It’s summer, and Washington Capitals super-prospect Evgeny Kuznetsov has nothing to do. Along with some Traktor teammates, Kuznetsov recently participated in a charity soccer game against a team of municipal bureaucrats from the Chelyabinsk suburb of Kopeysk. Of course the local media was there to report on every shot, pass, and save by the hometown hockey heroes.

Without hesitation, Kuznetsov volunteered for goalkeeping duty – only to suffer the ignominy of allowing a goal in the game’s first minute. Kuznetsov was nutmegged (i.e. like a five-hole, but more embarrassing). Undaunted, Kuzya carried on with the game. Not limited to a defensive role, Kuznetsov was active in organizing his team’s offense as well, volunteering to take his team’s penalty kick. So did teammate Stanislav Chistov. Paper-scissors-rock was chosen to resolve the stalemate, and Kuzya was forced to yield.
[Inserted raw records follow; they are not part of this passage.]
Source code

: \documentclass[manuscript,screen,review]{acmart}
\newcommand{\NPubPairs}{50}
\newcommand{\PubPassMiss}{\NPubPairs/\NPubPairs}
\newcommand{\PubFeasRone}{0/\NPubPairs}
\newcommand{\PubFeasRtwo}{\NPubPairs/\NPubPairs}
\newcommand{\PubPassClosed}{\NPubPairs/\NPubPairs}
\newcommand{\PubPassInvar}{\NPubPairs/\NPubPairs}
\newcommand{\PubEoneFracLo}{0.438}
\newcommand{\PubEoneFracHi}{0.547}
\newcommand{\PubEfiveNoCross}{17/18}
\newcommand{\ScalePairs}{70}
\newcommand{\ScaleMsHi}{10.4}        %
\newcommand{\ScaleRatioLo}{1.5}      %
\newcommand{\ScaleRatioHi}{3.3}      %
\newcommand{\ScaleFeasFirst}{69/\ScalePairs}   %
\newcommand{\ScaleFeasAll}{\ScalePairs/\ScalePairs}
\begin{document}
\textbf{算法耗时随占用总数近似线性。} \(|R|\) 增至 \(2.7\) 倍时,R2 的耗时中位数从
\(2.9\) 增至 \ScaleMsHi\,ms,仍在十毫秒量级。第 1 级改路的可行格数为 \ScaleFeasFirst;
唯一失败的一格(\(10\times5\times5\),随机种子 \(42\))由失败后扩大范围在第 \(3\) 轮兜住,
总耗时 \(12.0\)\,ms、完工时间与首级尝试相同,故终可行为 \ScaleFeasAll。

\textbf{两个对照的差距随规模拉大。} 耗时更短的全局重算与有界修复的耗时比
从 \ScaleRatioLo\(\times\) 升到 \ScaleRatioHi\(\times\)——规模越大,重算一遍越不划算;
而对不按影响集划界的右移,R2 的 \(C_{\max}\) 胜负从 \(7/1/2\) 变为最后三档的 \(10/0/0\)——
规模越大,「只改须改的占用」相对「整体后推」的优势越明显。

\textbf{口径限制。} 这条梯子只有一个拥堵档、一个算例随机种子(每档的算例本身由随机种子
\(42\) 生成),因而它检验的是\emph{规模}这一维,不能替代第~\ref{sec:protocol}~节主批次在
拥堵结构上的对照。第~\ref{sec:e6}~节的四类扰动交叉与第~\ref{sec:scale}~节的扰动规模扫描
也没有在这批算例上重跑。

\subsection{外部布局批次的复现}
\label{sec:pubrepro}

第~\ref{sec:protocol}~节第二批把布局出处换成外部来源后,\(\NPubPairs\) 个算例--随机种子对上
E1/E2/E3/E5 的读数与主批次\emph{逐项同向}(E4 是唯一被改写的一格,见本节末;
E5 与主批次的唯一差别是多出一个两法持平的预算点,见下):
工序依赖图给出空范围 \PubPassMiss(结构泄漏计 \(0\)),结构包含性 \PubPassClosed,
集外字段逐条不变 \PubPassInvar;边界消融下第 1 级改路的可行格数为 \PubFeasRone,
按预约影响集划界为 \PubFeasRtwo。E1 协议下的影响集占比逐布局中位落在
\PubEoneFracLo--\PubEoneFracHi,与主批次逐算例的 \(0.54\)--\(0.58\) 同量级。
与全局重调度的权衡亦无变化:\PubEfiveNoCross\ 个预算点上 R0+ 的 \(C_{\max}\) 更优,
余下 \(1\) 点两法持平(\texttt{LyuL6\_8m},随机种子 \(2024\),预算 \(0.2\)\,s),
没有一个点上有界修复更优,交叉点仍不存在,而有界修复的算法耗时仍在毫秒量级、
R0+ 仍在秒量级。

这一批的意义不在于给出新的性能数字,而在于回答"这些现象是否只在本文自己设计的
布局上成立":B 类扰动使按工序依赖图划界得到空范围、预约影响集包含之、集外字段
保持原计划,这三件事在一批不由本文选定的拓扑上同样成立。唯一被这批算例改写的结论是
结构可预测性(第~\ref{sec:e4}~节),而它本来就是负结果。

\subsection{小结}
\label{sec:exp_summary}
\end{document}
The game ended in a 7-7 tie and settled by the universally hated penalty kicks, won by Kuzya and his boys. As if anybody cares.

Meanwhile, RMNB readers can look forward to next summer and the inevitable barrage of pictures featuring Ovi, Dima, Stan, and (finally!) Evgeny kicking a soccer ball somewhere in Arlington. Maybe Orly won’t get stuck in goal next time!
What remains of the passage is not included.